Rendered images with source text
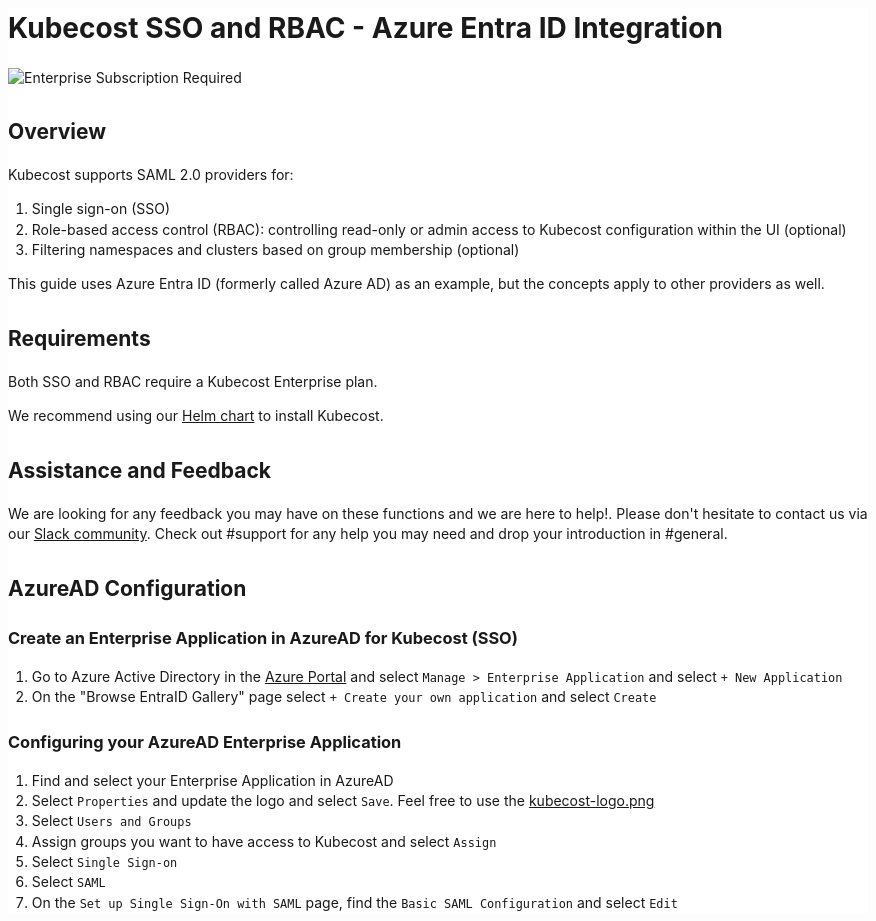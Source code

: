 # Kubecost SSO and RBAC - Azure Entra ID Integration

![Enterprise Subscription Required](./images/kubecost-enterprise.png)

## Overview

Kubecost supports SAML 2.0 providers for:

1. Single sign-on (SSO)
1. Role-based access control (RBAC): controlling read-only or admin access to Kubecost configuration within the UI (optional)
1. Filtering namespaces and clusters based on group membership (optional)

This guide uses Azure Entra ID (formerly called Azure AD) as an example, but the concepts apply to other providers as well.

## Requirements

Both SSO and RBAC require a Kubecost Enterprise plan.

We recommend using our [Helm chart](https://github.com/kubecost/cost-analyzer-helm-chart) to install Kubecost.

## Assistance and Feedback

We are looking for any feedback you may have on these functions and we are here to help!. Please don't hesitate to contact us via our [Slack community](https://kubecost.slack.com/ssb/redirect). Check out #support for any help you may need and drop your introduction in #general.

## AzureAD Configuration

### Create an Enterprise Application in AzureAD for Kubecost (SSO)

1. Go to Azure Active Directory in the [Azure Portal](https://portal.azure.com/#view/Microsoft_AAD_IAM/ActiveDirectoryMenuBlade/~/Overview) and select `Manage > Enterprise Application` and select `+ New Application`
1. On the "Browse EntraID Gallery" page select `+ Create your own application` and select `Create`

### Configuring your AzureAD Enterprise Application

1. Find and select your Enterprise Application in AzureAD
1. Select `Properties` and update the logo and select `Save`. Feel free to use the [kubecost-logo.png](./images/kubecost-logo.png)
1. Select `Users and Groups`
1. Assign groups you want to have access to Kubecost and select `Assign`
1. Select `Single Sign-on`
1. Select `SAML`
1. On the `Set up Single Sign-On with SAML` page, find the `Basic SAML Configuration` and select `Edit`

= Problem to solve =
From the line containing "1. Assign groups" down to the last line of the records, transcribe every line exactly and add nothing else.

= Answer for the task =
1. Assign groups you want to have access to Kubecost and select `Assign`
1. Select `Single Sign-on`
1. Select `SAML`
1. On the `Set up Single Sign-On with SAML` page, find the `Basic SAML Configuration` and select `Edit`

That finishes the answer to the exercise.